SUPPLIED RECORDS -
....

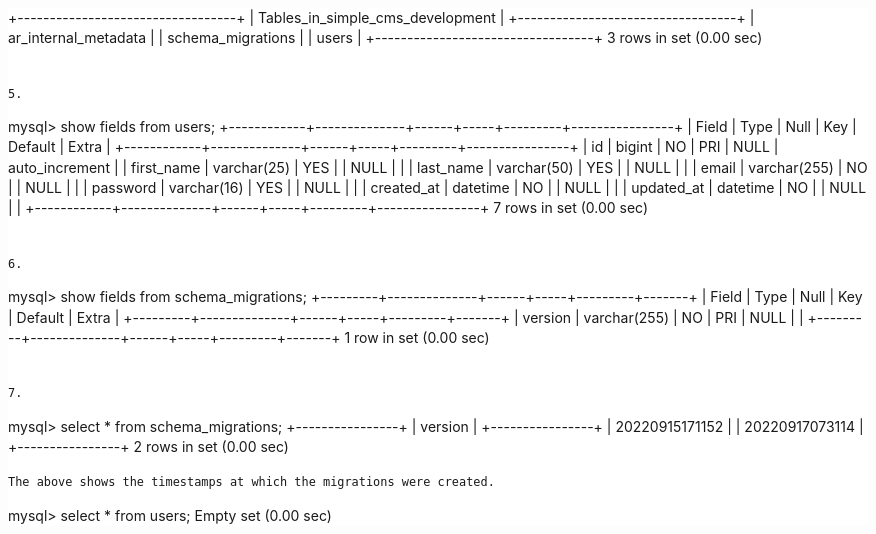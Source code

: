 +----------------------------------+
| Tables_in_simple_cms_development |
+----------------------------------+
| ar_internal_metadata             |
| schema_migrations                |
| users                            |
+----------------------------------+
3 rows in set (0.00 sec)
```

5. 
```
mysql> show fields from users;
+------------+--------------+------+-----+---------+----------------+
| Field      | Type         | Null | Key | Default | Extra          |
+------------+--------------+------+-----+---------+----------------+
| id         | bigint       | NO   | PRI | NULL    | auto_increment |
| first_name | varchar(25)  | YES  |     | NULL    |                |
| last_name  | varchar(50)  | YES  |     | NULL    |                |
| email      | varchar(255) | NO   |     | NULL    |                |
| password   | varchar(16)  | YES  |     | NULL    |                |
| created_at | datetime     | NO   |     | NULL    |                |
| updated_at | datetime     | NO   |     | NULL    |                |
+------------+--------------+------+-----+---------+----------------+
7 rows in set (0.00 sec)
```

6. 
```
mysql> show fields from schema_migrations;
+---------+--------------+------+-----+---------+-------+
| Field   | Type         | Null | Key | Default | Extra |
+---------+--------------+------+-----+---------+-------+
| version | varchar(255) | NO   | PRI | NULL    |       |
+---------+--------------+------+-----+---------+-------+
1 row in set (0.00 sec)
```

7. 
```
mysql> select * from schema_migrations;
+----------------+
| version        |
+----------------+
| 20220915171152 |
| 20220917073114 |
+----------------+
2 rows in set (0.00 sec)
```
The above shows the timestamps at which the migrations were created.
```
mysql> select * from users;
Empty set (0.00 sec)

....

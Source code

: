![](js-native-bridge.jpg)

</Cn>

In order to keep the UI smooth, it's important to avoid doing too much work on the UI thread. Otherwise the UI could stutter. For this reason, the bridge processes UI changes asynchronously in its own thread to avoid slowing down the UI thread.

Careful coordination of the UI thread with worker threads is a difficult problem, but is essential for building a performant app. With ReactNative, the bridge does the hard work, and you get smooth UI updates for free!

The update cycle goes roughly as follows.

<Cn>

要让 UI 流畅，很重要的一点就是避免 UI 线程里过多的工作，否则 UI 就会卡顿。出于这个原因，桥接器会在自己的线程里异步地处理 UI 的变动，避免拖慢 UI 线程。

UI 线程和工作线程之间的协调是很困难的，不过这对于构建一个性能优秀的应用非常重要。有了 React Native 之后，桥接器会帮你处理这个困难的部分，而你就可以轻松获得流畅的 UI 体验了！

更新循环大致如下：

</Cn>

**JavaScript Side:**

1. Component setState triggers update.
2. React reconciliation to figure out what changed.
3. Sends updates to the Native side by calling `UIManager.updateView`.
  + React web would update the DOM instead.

....

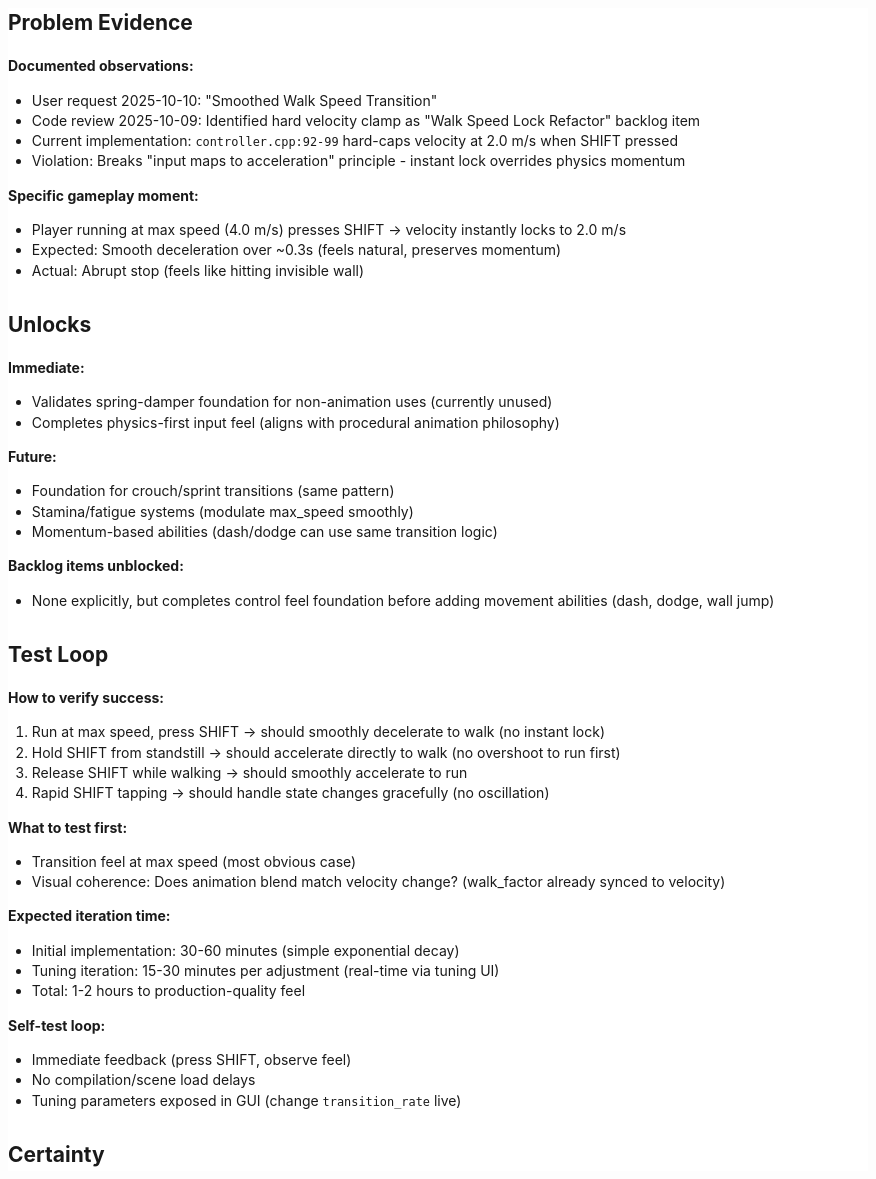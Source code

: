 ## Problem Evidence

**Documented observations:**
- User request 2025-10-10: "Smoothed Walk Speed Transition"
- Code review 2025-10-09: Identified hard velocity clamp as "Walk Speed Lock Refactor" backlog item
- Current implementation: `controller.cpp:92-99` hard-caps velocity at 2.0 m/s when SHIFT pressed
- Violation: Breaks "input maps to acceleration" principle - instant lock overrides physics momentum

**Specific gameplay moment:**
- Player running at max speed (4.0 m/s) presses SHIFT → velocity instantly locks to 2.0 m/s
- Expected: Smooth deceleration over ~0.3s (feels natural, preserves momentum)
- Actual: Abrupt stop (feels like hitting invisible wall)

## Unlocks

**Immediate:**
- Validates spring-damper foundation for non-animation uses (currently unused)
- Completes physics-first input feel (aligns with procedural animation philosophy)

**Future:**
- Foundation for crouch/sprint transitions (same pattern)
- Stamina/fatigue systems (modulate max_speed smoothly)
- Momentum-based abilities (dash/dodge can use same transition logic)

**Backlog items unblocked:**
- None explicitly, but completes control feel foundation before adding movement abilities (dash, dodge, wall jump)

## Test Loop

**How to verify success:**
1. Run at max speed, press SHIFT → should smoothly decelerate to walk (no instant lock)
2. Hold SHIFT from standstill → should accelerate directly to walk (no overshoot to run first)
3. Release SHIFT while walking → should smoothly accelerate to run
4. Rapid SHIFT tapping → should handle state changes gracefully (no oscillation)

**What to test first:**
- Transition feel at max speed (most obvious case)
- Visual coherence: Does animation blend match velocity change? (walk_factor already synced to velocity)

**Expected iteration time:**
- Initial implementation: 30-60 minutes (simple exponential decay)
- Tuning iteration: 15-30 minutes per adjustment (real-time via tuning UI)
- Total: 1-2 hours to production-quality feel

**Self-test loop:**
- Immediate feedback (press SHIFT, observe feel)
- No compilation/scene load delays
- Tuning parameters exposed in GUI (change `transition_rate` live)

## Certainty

....

WHAT TO PRODUCE - In the listing above, find the line with "Default | Extra |" and the line with "Empty set (0.00 sec)", then reproduce both and every line between them exactly.

EXERCISE ANSWER -
| Field   | Type         | Null | Key | Default | Extra |
+---------+--------------+------+-----+---------+-------+
| version | varchar(255) | NO   | PRI | NULL    |       |
+---------+--------------+------+-----+---------+-------+
1 row in set (0.00 sec)
```

7. 
```
mysql> select * from schema_migrations;
+----------------+
| version        |
+----------------+
| 20220915171152 |
| 20220917073114 |
+----------------+
2 rows in set (0.00 sec)
```
The above shows the timestamps at which the migrations were created.
```
mysql> select * from users;
Empty set (0.00 sec)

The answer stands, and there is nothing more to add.